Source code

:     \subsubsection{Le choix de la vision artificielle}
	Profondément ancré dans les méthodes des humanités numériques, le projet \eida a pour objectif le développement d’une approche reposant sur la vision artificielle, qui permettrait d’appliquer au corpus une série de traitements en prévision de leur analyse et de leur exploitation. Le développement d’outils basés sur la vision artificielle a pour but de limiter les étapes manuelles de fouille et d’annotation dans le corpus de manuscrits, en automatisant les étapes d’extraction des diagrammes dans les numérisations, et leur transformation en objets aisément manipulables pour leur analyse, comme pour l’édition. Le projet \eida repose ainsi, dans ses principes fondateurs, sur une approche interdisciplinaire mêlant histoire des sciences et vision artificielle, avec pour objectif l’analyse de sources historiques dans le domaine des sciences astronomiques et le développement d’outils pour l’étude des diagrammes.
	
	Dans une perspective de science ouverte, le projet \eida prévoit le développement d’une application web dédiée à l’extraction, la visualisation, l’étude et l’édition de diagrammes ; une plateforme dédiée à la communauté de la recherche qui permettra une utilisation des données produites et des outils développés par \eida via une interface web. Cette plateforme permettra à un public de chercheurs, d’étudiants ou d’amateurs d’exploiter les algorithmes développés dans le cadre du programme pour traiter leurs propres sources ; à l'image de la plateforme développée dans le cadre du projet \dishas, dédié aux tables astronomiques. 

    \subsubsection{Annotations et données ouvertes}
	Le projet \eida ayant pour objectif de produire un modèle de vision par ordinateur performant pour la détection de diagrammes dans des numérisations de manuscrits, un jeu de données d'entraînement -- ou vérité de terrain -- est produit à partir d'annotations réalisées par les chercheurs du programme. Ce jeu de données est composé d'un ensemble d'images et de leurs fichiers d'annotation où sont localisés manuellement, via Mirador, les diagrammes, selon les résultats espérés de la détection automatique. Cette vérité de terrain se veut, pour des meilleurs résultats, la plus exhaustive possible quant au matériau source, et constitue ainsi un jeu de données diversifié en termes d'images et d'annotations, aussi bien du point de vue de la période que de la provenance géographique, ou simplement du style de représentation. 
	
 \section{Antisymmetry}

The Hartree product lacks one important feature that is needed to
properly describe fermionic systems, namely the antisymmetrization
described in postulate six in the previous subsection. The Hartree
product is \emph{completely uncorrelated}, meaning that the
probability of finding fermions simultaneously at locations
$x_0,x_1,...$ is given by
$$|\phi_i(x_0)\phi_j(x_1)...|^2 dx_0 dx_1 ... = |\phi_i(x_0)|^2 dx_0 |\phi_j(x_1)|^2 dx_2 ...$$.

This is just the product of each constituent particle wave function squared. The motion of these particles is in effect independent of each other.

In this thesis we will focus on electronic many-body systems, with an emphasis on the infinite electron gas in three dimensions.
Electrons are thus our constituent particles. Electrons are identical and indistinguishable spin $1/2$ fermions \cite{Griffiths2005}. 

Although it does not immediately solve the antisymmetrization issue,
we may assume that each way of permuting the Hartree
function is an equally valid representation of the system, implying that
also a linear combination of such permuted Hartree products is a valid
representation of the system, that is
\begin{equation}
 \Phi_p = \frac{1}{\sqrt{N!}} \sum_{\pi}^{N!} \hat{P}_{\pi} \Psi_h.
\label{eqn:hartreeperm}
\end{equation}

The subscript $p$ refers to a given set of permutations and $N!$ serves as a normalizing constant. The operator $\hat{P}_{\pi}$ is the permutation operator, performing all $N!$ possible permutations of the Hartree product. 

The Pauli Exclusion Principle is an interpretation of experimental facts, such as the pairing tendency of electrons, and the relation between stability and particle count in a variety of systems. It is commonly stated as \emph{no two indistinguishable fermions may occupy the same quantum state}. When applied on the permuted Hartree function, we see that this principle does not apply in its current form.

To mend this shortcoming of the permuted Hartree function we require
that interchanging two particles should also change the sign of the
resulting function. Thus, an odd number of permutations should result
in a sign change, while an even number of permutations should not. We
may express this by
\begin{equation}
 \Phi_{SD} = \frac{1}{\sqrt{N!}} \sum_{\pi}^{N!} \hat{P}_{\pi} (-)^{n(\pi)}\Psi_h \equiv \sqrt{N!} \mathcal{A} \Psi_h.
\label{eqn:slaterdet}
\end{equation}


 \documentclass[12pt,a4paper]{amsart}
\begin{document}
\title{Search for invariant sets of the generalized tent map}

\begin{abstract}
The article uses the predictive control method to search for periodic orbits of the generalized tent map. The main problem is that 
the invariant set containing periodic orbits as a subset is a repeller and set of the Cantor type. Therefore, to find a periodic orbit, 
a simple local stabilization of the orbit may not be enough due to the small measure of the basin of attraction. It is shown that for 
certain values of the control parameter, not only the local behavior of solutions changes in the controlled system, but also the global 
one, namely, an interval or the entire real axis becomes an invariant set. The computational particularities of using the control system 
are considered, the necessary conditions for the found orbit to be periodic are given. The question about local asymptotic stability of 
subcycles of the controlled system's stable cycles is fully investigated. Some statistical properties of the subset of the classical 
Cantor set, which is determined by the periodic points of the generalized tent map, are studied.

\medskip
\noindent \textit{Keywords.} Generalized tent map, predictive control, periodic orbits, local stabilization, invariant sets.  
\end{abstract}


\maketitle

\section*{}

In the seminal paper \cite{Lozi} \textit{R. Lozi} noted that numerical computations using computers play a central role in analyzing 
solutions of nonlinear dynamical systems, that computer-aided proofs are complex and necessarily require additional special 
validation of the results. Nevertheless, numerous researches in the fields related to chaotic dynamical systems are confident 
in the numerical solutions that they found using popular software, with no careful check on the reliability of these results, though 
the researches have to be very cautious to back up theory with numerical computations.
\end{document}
--------------------
» ACTION ITEM
Each record above must be restated in full, word for word.

» OUTPUT OF THE EXERCISE
Source code

:     \subsubsection{Le choix de la vision artificielle}
	Profondément ancré dans les méthodes des humanités numériques, le projet \eida a pour objectif le développement d’une approche reposant sur la vision artificielle, qui permettrait d’appliquer au corpus une série de traitements en prévision de leur analyse et de leur exploitation. Le développement d’outils basés sur la vision artificielle a pour but de limiter les étapes manuelles de fouille et d’annotation dans le corpus de manuscrits, en automatisant les étapes d’extraction des diagrammes dans les numérisations, et leur transformation en objets aisément manipulables pour leur analyse, comme pour l’édition. Le projet \eida repose ainsi, dans ses principes fondateurs, sur une approche interdisciplinaire mêlant histoire des sciences et vision artificielle, avec pour objectif l’analyse de sources historiques dans le domaine des sciences astronomiques et le développement d’outils pour l’étude des diagrammes.
	
	Dans une perspective de science ouverte, le projet \eida prévoit le développement d’une application web dédiée à l’extraction, la visualisation, l’étude et l’édition de diagrammes ; une plateforme dédiée à la communauté de la recherche qui permettra une utilisation des données produites et des outils développés par \eida via une interface web. Cette plateforme permettra à un public de chercheurs, d’étudiants ou d’amateurs d’exploiter les algorithmes développés dans le cadre du programme pour traiter leurs propres sources ; à l'image de la plateforme développée dans le cadre du projet \dishas, dédié aux tables astronomiques. 

    \subsubsection{Annotations et données ouvertes}
	Le projet \eida ayant pour objectif de produire un modèle de vision par ordinateur performant pour la détection de diagrammes dans des numérisations de manuscrits, un jeu de données d'entraînement -- ou vérité de terrain -- est produit à partir d'annotations réalisées par les chercheurs du programme. Ce jeu de données est composé d'un ensemble d'images et de leurs fichiers d'annotation où sont localisés manuellement, via Mirador, les diagrammes, selon les résultats espérés de la détection automatique. Cette vérité de terrain se veut, pour des meilleurs résultats, la plus exhaustive possible quant au matériau source, et constitue ainsi un jeu de données diversifié en termes d'images et d'annotations, aussi bien du point de vue de la période que de la provenance géographique, ou simplement du style de représentation. 
	
 \section{Antisymmetry}

The Hartree product lacks one important feature that is needed to
properly describe fermionic systems, namely the antisymmetrization
described in postulate six in the previous subsection. The Hartree
product is \emph{completely uncorrelated}, meaning that the
probability of finding fermions simultaneously at locations
$x_0,x_1,...$ is given by
$$|\phi_i(x_0)\phi_j(x_1)...|^2 dx_0 dx_1 ... = |\phi_i(x_0)|^2 dx_0 |\phi_j(x_1)|^2 dx_2 ...$$.

This is just the product of each constituent particle wave function squared. The motion of these particles is in effect independent of each other.

In this thesis we will focus on electronic many-body systems, with an emphasis on the infinite electron gas in three dimensions.
Electrons are thus our constituent particles. Electrons are identical and indistinguishable spin $1/2$ fermions \cite{Griffiths2005}. 

Although it does not immediately solve the antisymmetrization issue,
we may assume that each way of permuting the Hartree
function is an equally valid representation of the system, implying that
also a linear combination of such permuted Hartree products is a valid
representation of the system, that is
\begin{equation}
 \Phi_p = \frac{1}{\sqrt{N!}} \sum_{\pi}^{N!} \hat{P}_{\pi} \Psi_h.
\label{eqn:hartreeperm}
\end{equation}

The subscript $p$ refers to a given set of permutations and $N!$ serves as a normalizing constant. The operator $\hat{P}_{\pi}$ is the permutation operator, performing all $N!$ possible permutations of the Hartree product. 

The Pauli Exclusion Principle is an interpretation of experimental facts, such as the pairing tendency of electrons, and the relation between stability and particle count in a variety of systems. It is commonly stated as \emph{no two indistinguishable fermions may occupy the same quantum state}. When applied on the permuted Hartree function, we see that this principle does not apply in its current form.

To mend this shortcoming of the permuted Hartree function we require
that interchanging two particles should also change the sign of the
resulting function. Thus, an odd number of permutations should result
in a sign change, while an even number of permutations should not. We
may express this by
\begin{equation}
 \Phi_{SD} = \frac{1}{\sqrt{N!}} \sum_{\pi}^{N!} \hat{P}_{\pi} (-)^{n(\pi)}\Psi_h \equiv \sqrt{N!} \mathcal{A} \Psi_h.
\label{eqn:slaterdet}
\end{equation}


 \documentclass[12pt,a4paper]{amsart}
\begin{document}
\title{Search for invariant sets of the generalized tent map}

\begin{abstract}
The article uses the predictive control method to search for periodic orbits of the generalized tent map. The main problem is that 
the invariant set containing periodic orbits as a subset is a repeller and set of the Cantor type. Therefore, to find a periodic orbit, 
a simple local stabilization of the orbit may not be enough due to the small measure of the basin of attraction. It is shown that for 
certain values of the control parameter, not only the local behavior of solutions changes in the controlled system, but also the global 
one, namely, an interval or the entire real axis becomes an invariant set. The computational particularities of using the control system 
are considered, the necessary conditions for the found orbit to be periodic are given. The question about local asymptotic stability of 
subcycles of the controlled system's stable cycles is fully investigated. Some statistical properties of the subset of the classical 
Cantor set, which is determined by the periodic points of the generalized tent map, are studied.

\medskip
\noindent \textit{Keywords.} Generalized tent map, predictive control, periodic orbits, local stabilization, invariant sets.  
\end{abstract}


\maketitle

\section*{}

In the seminal paper \cite{Lozi} \textit{R. Lozi} noted that numerical computations using computers play a central role in analyzing 
solutions of nonlinear dynamical systems, that computer-aided proofs are complex and necessarily require additional special 
validation of the results. Nevertheless, numerous researches in the fields related to chaotic dynamical systems are confident 
in the numerical solutions that they found using popular software, with no careful check on the reliability of these results, though 
the researches have to be very cautious to back up theory with numerical computations.
\end{document}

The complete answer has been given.